University College (UC), that masterful rendering of Romanesque collegiate architecture by Frederick Cumberland and William Storm, is anchored on its southwest corner by the Croft Chapter House. Unlike in the Old World, where chapter houses were constructed to accommodate abbots and monks, the New-World Croft was built to accommodate scholars of chemistry. The Croft – one of U of T’s oldest buildings – was the first part of UC to be built, in 1857. It would soon operate as the School of Chemistry, presided over by Professor Henry Holmes Croft (1820-83). Croft received his scientific education at the esteemed University of Berlin before taking up a professorship in Toronto in 1844. In great mid-Victorian style he rejected the side of the angels and argued for the secularization of Anglican bishop John Strachan’s King’s College. Secularization occurred in 1849, and the next year, Croft was elected by the senate as vice-chancellor of the new University of Toronto.
Croft was a jack of all trades around U of T in those days. Vice-Chancellor, professor of chemistry, forensic scientist, founder of the University Rifles (a corps of volunteers determined to protect U of T from the Fenian scare) – no job seemed beyond the balding and bewhiskered Croft. And the base for this range of activities was the Students’ Laboratory, as the Croft Chapter House was called originally.
Cumberland & Storm modelled their laboratory on the one found at the University Museum at Oxford. Its architects (Deane & Woodward) had used the 14th-century abbot’s kitchen at Glastonbury Abbey as a model. Cumberland & Storm followed suit but also made some modifications. The round laboratory they produced at UC was both larger than its Oxford prototype and better ventilated – a must in the gaseous world of chemicals. As Sir George Porter, an English Nobel Prize-winning chemist, remarked a few years ago, it is “the biggest fume hood of all time.” The chapter house was also isolated enough to protect it from a fire that broke out in University College on Valentine’s Day 1890. The fire ravaged much of the college, but the Croft remained standing.

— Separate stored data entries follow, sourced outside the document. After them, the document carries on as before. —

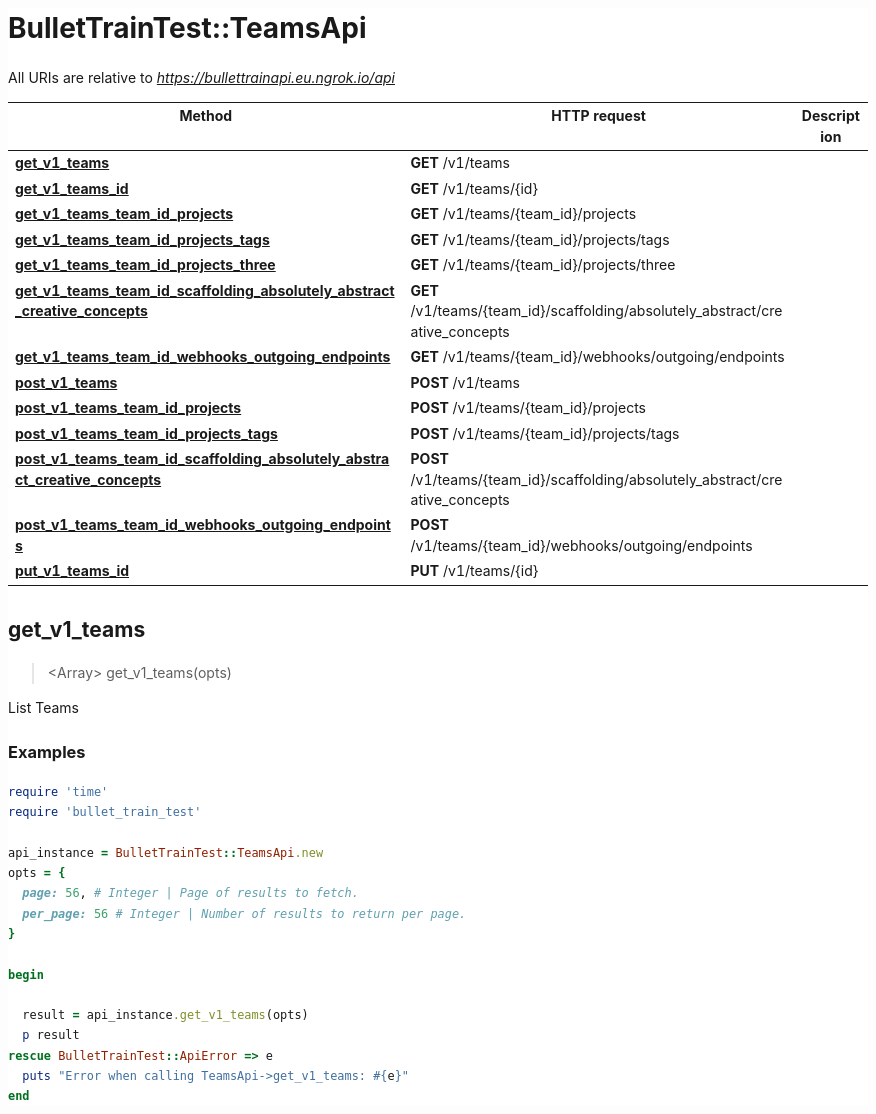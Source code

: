 # BulletTrainTest::TeamsApi

All URIs are relative to *https://bullettrainapi.eu.ngrok.io/api*

| Method | HTTP request | Description |
| ------ | ------------ | ----------- |
| [**get_v1_teams**](TeamsApi.md#get_v1_teams) | **GET** /v1/teams |  |
| [**get_v1_teams_id**](TeamsApi.md#get_v1_teams_id) | **GET** /v1/teams/{id} |  |
| [**get_v1_teams_team_id_projects**](TeamsApi.md#get_v1_teams_team_id_projects) | **GET** /v1/teams/{team_id}/projects |  |
| [**get_v1_teams_team_id_projects_tags**](TeamsApi.md#get_v1_teams_team_id_projects_tags) | **GET** /v1/teams/{team_id}/projects/tags |  |
| [**get_v1_teams_team_id_projects_three**](TeamsApi.md#get_v1_teams_team_id_projects_three) | **GET** /v1/teams/{team_id}/projects/three |  |
| [**get_v1_teams_team_id_scaffolding_absolutely_abstract_creative_concepts**](TeamsApi.md#get_v1_teams_team_id_scaffolding_absolutely_abstract_creative_concepts) | **GET** /v1/teams/{team_id}/scaffolding/absolutely_abstract/creative_concepts |  |
| [**get_v1_teams_team_id_webhooks_outgoing_endpoints**](TeamsApi.md#get_v1_teams_team_id_webhooks_outgoing_endpoints) | **GET** /v1/teams/{team_id}/webhooks/outgoing/endpoints |  |
| [**post_v1_teams**](TeamsApi.md#post_v1_teams) | **POST** /v1/teams |  |
| [**post_v1_teams_team_id_projects**](TeamsApi.md#post_v1_teams_team_id_projects) | **POST** /v1/teams/{team_id}/projects |  |
| [**post_v1_teams_team_id_projects_tags**](TeamsApi.md#post_v1_teams_team_id_projects_tags) | **POST** /v1/teams/{team_id}/projects/tags |  |
| [**post_v1_teams_team_id_scaffolding_absolutely_abstract_creative_concepts**](TeamsApi.md#post_v1_teams_team_id_scaffolding_absolutely_abstract_creative_concepts) | **POST** /v1/teams/{team_id}/scaffolding/absolutely_abstract/creative_concepts |  |
| [**post_v1_teams_team_id_webhooks_outgoing_endpoints**](TeamsApi.md#post_v1_teams_team_id_webhooks_outgoing_endpoints) | **POST** /v1/teams/{team_id}/webhooks/outgoing/endpoints |  |
| [**put_v1_teams_id**](TeamsApi.md#put_v1_teams_id) | **PUT** /v1/teams/{id} |  |


## get_v1_teams

> <Array<ApiV1TeamSerializer>> get_v1_teams(opts)



List Teams

### Examples

```ruby
require 'time'
require 'bullet_train_test'

api_instance = BulletTrainTest::TeamsApi.new
opts = {
  page: 56, # Integer | Page of results to fetch.
  per_page: 56 # Integer | Number of results to return per page.
}

begin
  
  result = api_instance.get_v1_teams(opts)
  p result
rescue BulletTrainTest::ApiError => e
  puts "Error when calling TeamsApi->get_v1_teams: #{e}"
end
```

The chapter house has long since surrendered its function as a laboratory of science. Now, it is favoured as a location for the alchemy of university departmental meetings where professors gather and argue at its enormous boardroom table. The only evidence of its former life is a portrait hanging above the fireplace of Professor Croft with his beakers; that is, now that the ghost of a workman killed during the construction of University College has disappeared. (It is said that another worker, in love with the same woman, attacked him with a dagger. When his bones were found and removed after the fire, the spectre disappeared.) Alchemy, indeed.
Brad Faught (PhD 1996) is a Toronto writer and regular contributor to University of Toronto Magazine.